### Exercise details
Only one stretch of the data is wanted: the line containing "[provide-data]: /docs/development/components/data.md", the line containing "[source-code-layout]: /docs/development/source_code/layout.md", and every line between them, copied exactly.

### Supplied material
____
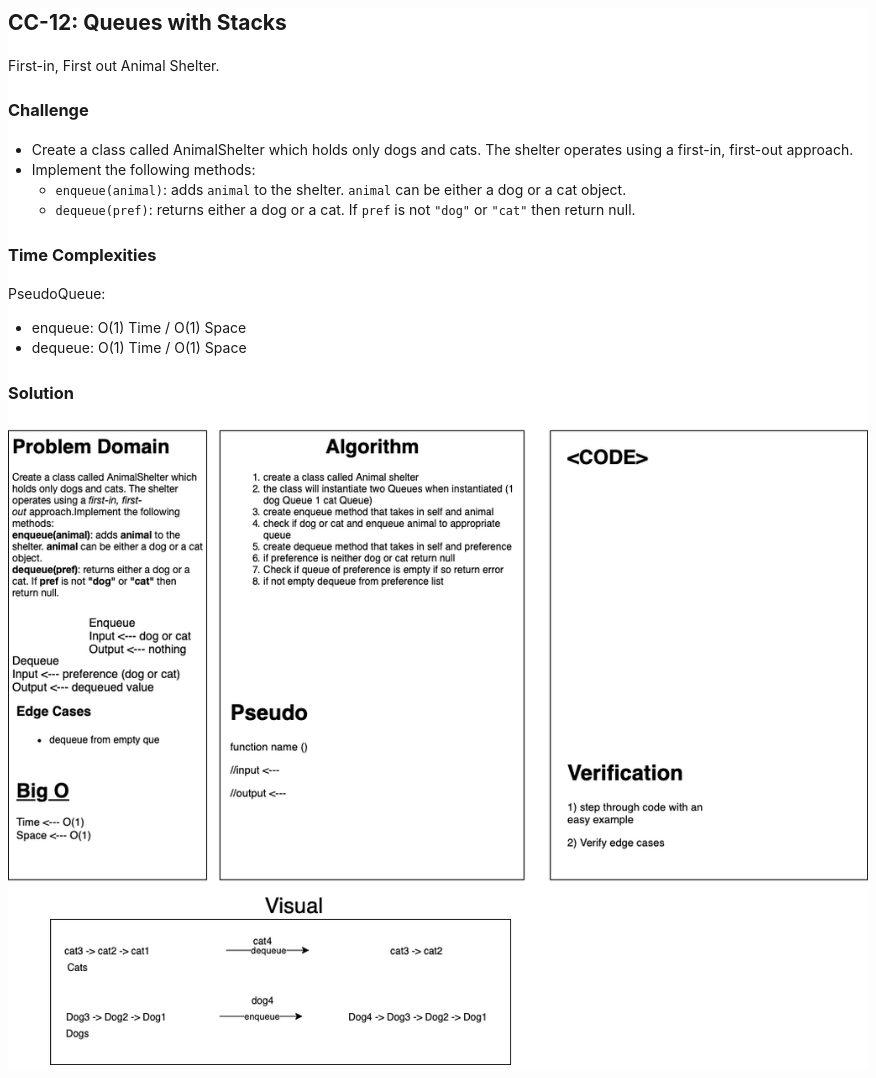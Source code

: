 ## CC-12: Queues with Stacks

First-in, First out Animal Shelter.

### Challenge

-   Create a class called AnimalShelter which holds only dogs and cats. The shelter operates using a first-in, first-out approach.
-   Implement the following methods:
    -   `enqueue(animal)`: adds `animal` to the shelter. `animal` can be either a dog or a cat object.
    -   `dequeue(pref)`: returns either a dog or a cat. If `pref` is not `"dog"` or `"cat"` then return null.

### Time Complexities

PseudoQueue:

-   enqueue: O(1) Time / O(1) Space
-   dequeue: O(1) Time / O(1) Space

### Solution

![Whiteboard image](./assets/CC12-Animal_shelter.png)
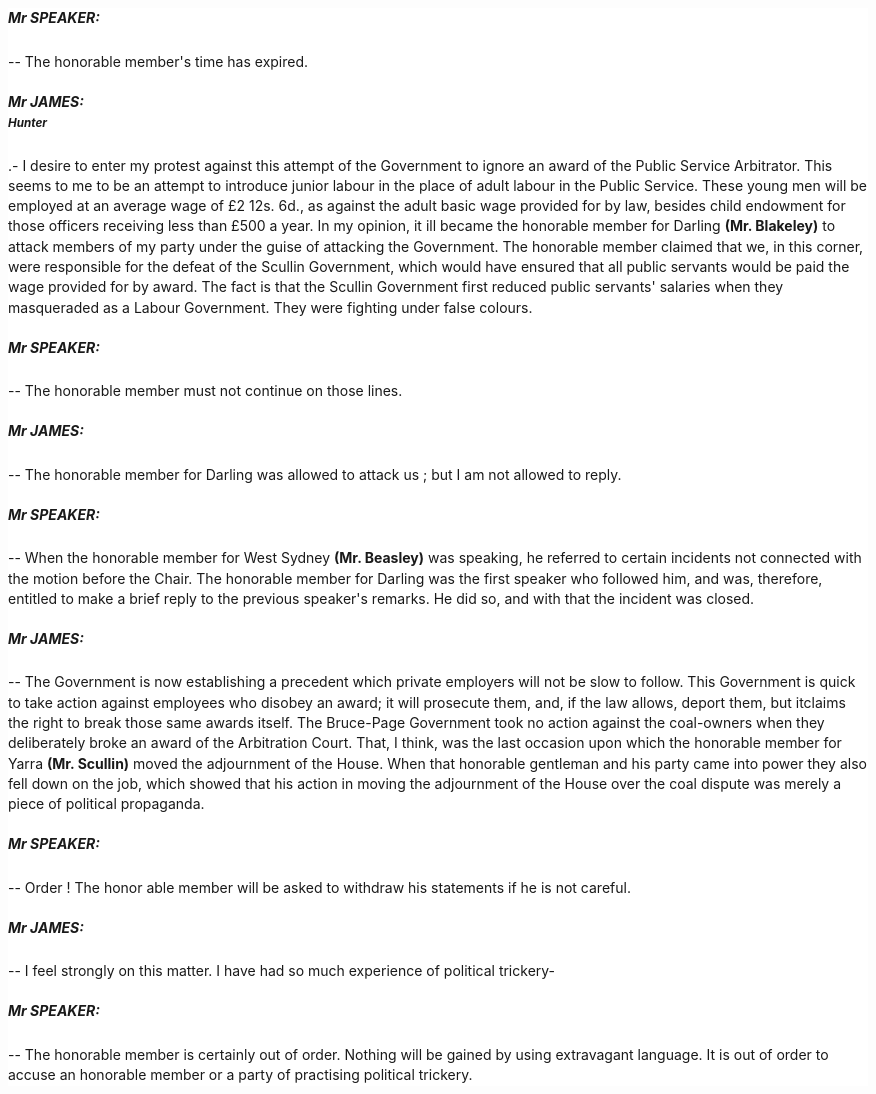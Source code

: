 ##### Mr SPEAKER:

-- The honorable member's time has expired. 

##### Mr JAMES:<br><small class="text-muted">Hunter</small>

.- I desire to enter my protest against this attempt of the Government to ignore an award of the Public Service Arbitrator. This seems to me to be an attempt to introduce junior labour in the place of adult labour in the Public Service. These young men will be employed at an average wage of £2 12s. 6d., as against the adult basic wage provided for by law, besides child endowment for those officers receiving less than £500 a year. In my opinion, it ill became the honorable member for Darling  **(Mr. Blakeley)**  to attack members of my party under the guise of attacking the Government. The honorable member claimed that we, in this corner, were responsible for the defeat of the Scullin Government, which would have ensured that all public servants would be paid the wage provided for by award. The fact is that the Scullin Government first reduced public servants' salaries when they masqueraded as a Labour Government. They were fighting under false colours. 

##### Mr SPEAKER:

-- The honorable member must not continue on those lines. 

##### Mr JAMES:

-- The honorable member for Darling was allowed to attack us ; but I am not allowed to reply. 

##### Mr SPEAKER:

-- When the honorable member for West Sydney  **(Mr. Beasley)**  was speaking, he referred to certain incidents not connected with the motion before the Chair. The honorable member for Darling was the first  speaker  who followed him, and was, therefore, entitled to make a brief reply to the previous speaker's remarks. He did so, and with that the incident was closed. 

##### Mr JAMES:

-- The Government is now establishing a precedent which private employers will not be slow to follow. This Government is quick to take action against employees who disobey an award; it will prosecute them, and, if the law allows, deport them, but itclaims the right to break those same awards itself. The Bruce-Page Government took no action against the coal-owners when they deliberately broke an award of the Arbitration Court. That, I think, was the last occasion upon which the honorable member for Yarra  **(Mr. Scullin)**  moved the adjournment of the House. When that honorable gentleman and his party came into power they also fell down on the job, which showed that his action in moving the adjournment of the House over the coal dispute was merely a piece of political propaganda. 

##### Mr SPEAKER:

-- Order ! The honor able member will be asked to withdraw his statements if he is not careful. 

##### Mr JAMES:

-- I feel strongly on this matter. I have had so much experience of political trickery- 

##### Mr SPEAKER:

-- The honorable member is certainly out of order. Nothing will be gained by using extravagant language. It is out of order to accuse an honorable member or a party of practising political trickery. 
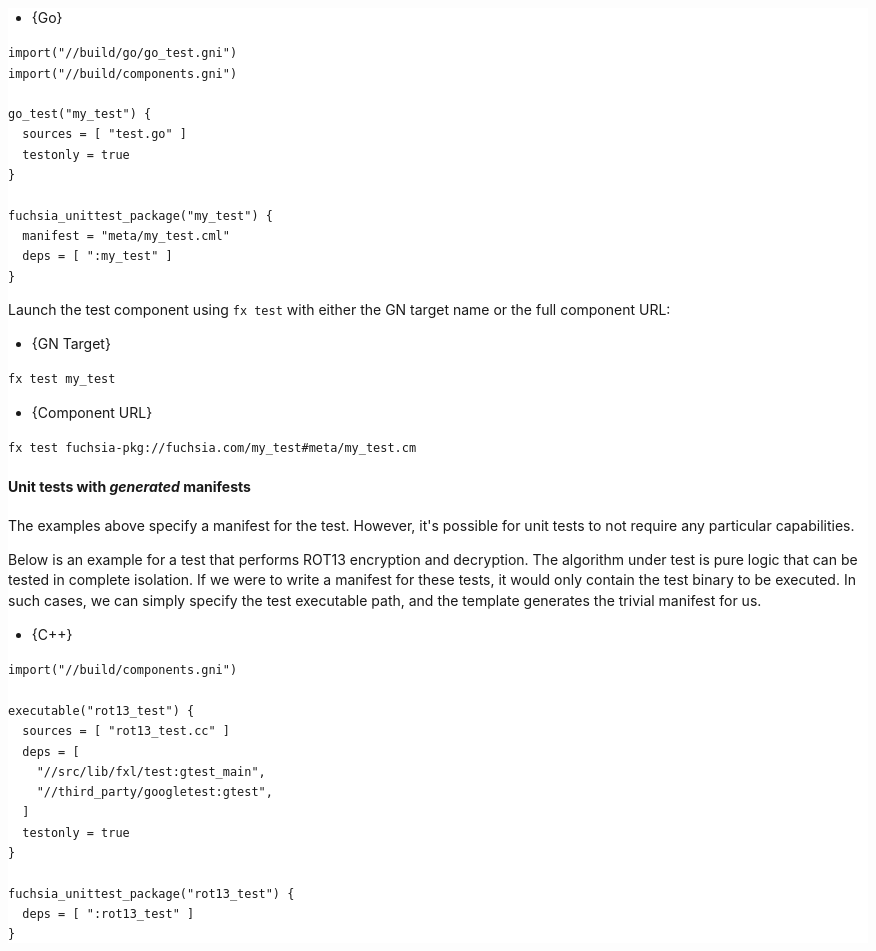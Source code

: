    * {Go}

   ```gn
   import("//build/go/go_test.gni")
   import("//build/components.gni")

   go_test("my_test") {
     sources = [ "test.go" ]
     testonly = true
   }

   fuchsia_unittest_package("my_test") {
     manifest = "meta/my_test.cml"
     deps = [ ":my_test" ]
   }
   ```

Launch the test component using `fx test` with either the GN target name
or the full component URL:

   * {GN Target}

   ```posix-terminal
   fx test my_test
   ```

   * {Component URL}

   ```posix-terminal
   fx test fuchsia-pkg://fuchsia.com/my_test#meta/my_test.cm
   ```

#### Unit tests with _generated_ manifests

The examples above specify a manifest for the test. However, it's possible for
unit tests to not require any particular capabilities.

Below is an example for a test that performs ROT13 encryption and decryption.
The algorithm under test is pure logic that can be tested in complete
isolation. If we were to write a manifest for these tests, it would only
contain the test binary to be executed. In such cases, we can simply specify
the test executable path, and the template generates the trivial manifest
for us.

   * {C++}

   ```gn
   import("//build/components.gni")

   executable("rot13_test") {
     sources = [ "rot13_test.cc" ]
     deps = [
       "//src/lib/fxl/test:gtest_main",
       "//third_party/googletest:gtest",
     ]
     testonly = true
   }

   fuchsia_unittest_package("rot13_test") {
     deps = [ ":rot13_test" ]
   }
   ```


[allowlist]: /tools/cmc/build/restricted_features/BUILD.gn
[cml-expose]: https://fuchsia.dev/reference/cml#expose
[cml-offer]: https://fuchsia.dev/reference/cml#offer
[cml-program]: https://fuchsia.dev/reference/cml#program
[components-migration]: /docs/contribute/open_projects/components/migration.md
[cpp-syslog]: /docs/development/languages/c-cpp/logging.md#component_manifest_dependency
[doc-availability]: /docs/concepts/components/v2/capabilities/availability.md
[doc-connect]: /docs/development/components/connect.md
[doc-inspect]: /docs/development/diagnostics/inspect/README.md
[executable]: https://gn.googlesource.com/gn/+/HEAD/docs/reference.md#func_executable
[ffx-scrutiny]: https://fuchsia.dev/reference/tools/sdk/ffx#scrutiny
[fx-test]: https://fuchsia.dev/reference/tools/fx/cmd/test.md
[fxb-55739]: https://bugs.fuchsia.dev/p/fuchsia/issues/detail?id=55739
[glossary.capability-routing]: /docs/glossary/README.md#capability-routing
[glossary.component]: /docs/glossary/README.md#component
[glossary.component-instance]: /docs/glossary/README.md#component-instance
[glossary.component-manifest]: /docs/glossary/README.md#component-manifest
[glossary.component-topology]: /docs/glossary/README.md#component-topology
[glossary.component-url]: /docs/glossary/README.md#component-url
[glossary.fuchsia-pkg-url]: /docs/glossary/README.md#fuchsia-pkg-url
[glossary.gn]: /docs/glossary/README.md#gn
[glossary.package]: /docs/glossary/README.md#fuchsia-package
[gn-get-target-outputs]: https://gn.googlesource.com/gn/+/HEAD/docs/reference.md#func_get_target_outputs
[provide-data]: /docs/development/components/data.md
[rustc-binary]: /build/rust/rustc_binary.gni
[rustc-test]: /build/rust/rustc_test.gni
[source-code-layout]: /docs/development/source_code/layout.md
[source-expansion-placeholders]: https://gn.googlesource.com/gn/+/HEAD/docs/reference.md#placeholders
[src-inspect-cpp]: /sdk/lib/inspect/component/cpp/BUILD.gn
[src-inspect-include]: /sdk/lib/inspect/BUILD.gn
[src-inspect-rust]: /src/lib/diagnostics/inspect/runtime/rust/BUILD.gn
[test-environments]: /docs/contribute/testing/environments.md
[v2-test-component]: /docs/development/testing/components/test_component.md
[working-with-packages]: /docs/development/idk/documentation/packages.md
____
### Task output
[provide-data]: /docs/development/components/data.md
[rustc-binary]: /build/rust/rustc_binary.gni
[rustc-test]: /build/rust/rustc_test.gni
[source-code-layout]: /docs/development/source_code/layout.md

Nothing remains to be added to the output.